La última cena, de Leonardo da Vinci

 

Hace bastante tiempo leí una historia que contemplaba el deterioro de las personas. Esta historia contaba que Leonardo da Vinci, en su magistral obra La última cena, fue seleccionando modelos para copiar sus rostros, y que tanto Jesús como sus apóstoles fuesen imagen de hombres reales.

 

Para representar a Jesús, que fue el primero que pintó, eligió a un hombre joven, de diecinueve años, cuyo rostro reflejaba paz y serenidad.

 

Leonardo siguió buscando y pintando apóstoles, dejando para el final a Judas, ya que no encontraba a nadie que reflejara en su cara la mezcla de expresiones de un hombre traicionero, desleal e hipócrita que él tenía en su mente al decidirse a realizar dicha pintura.

 

Al fin, en una prisión, encontró a un condenado a muerte por varios delitos de robos y asesinatos, y le propuso que posara para él.
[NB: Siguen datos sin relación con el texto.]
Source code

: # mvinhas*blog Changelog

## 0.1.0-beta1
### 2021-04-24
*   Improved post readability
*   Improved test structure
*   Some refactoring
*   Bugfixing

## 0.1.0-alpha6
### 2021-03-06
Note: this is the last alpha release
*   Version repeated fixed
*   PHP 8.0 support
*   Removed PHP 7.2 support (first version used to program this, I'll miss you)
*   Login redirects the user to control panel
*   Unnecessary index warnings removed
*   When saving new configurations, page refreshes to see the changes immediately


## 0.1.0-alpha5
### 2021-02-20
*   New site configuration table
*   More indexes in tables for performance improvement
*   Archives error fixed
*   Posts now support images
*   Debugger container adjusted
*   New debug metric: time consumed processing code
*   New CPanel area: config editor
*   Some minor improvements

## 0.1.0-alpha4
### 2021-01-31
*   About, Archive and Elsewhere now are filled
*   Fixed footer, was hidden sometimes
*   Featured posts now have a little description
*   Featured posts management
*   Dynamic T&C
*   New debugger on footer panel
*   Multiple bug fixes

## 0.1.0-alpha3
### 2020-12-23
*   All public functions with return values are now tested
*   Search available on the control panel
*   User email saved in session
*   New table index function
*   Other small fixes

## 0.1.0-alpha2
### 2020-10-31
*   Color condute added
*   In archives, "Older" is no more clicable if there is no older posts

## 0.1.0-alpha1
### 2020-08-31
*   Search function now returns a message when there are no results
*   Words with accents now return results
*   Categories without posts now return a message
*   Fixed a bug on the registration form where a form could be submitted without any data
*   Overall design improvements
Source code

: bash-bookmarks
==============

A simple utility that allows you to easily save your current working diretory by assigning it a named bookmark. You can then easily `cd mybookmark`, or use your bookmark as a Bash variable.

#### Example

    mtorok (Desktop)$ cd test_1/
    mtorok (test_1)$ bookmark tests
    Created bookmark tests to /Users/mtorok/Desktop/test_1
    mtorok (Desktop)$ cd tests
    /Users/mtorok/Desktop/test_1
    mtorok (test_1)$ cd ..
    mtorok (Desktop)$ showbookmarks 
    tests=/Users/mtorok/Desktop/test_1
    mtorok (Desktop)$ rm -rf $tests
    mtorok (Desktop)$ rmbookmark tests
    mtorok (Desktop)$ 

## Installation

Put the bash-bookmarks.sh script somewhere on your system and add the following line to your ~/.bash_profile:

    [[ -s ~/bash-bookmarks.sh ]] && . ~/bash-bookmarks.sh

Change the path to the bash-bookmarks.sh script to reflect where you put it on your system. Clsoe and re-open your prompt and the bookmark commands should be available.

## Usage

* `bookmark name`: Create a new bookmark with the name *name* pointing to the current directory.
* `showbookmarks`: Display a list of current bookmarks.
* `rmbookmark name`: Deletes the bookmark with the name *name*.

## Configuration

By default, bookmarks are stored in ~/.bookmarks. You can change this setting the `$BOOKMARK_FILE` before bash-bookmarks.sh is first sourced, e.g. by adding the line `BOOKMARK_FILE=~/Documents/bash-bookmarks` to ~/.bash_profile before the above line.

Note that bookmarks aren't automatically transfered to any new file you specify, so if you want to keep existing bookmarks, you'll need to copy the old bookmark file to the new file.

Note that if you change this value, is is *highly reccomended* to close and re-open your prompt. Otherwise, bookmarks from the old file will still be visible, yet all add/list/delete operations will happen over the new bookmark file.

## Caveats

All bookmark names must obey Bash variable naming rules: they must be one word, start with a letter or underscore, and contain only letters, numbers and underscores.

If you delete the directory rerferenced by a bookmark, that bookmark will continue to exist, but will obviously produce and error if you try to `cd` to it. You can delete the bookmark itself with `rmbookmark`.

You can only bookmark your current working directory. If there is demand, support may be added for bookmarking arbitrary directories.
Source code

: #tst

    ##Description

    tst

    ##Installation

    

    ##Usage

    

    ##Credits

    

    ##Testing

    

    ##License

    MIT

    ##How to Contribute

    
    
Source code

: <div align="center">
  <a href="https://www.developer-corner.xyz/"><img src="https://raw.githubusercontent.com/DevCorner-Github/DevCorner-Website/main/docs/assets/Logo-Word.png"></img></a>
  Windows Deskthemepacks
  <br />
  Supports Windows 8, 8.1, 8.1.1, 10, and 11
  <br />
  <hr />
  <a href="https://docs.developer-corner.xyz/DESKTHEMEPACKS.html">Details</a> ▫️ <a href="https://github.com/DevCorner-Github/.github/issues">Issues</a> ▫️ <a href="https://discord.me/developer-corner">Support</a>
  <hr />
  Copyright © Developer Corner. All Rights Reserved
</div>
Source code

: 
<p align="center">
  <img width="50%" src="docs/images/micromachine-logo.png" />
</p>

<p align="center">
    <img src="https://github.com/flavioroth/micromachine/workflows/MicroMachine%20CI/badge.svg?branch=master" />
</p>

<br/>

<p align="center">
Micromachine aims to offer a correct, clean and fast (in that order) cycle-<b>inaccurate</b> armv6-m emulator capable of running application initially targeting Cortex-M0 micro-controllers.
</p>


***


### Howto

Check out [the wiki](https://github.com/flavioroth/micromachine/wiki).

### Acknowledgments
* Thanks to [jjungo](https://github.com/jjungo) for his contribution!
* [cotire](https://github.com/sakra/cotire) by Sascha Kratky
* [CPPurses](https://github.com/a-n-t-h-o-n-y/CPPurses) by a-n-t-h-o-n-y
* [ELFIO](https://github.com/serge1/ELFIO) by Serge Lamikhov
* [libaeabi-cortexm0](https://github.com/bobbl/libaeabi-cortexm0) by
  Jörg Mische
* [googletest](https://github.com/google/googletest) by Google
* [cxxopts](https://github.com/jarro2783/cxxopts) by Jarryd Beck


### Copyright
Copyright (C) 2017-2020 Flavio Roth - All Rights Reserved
El reo, al ver a Da Vinci, le dijo:

 

—Maestro, ¿no te acuerdas de mí?

 

—No te conozco; jamás olvidaría una cara como la tuya. Jamás olvidaría ese odio, ese rencor y esa miseria humana que transmite tu mirada.

 

—Maestro, hace años que posé para ti. Yo soy el Jesús de tu Última cena.

 

Recapacitando sobre esta historia, pienso que en un tiempo pude ser modelo para representar a Jesús; más tarde, seguramente, pude ser válido para representar a Judas; y ahora creo que soy el modelo ideal para representar al demonio (rabo incluido).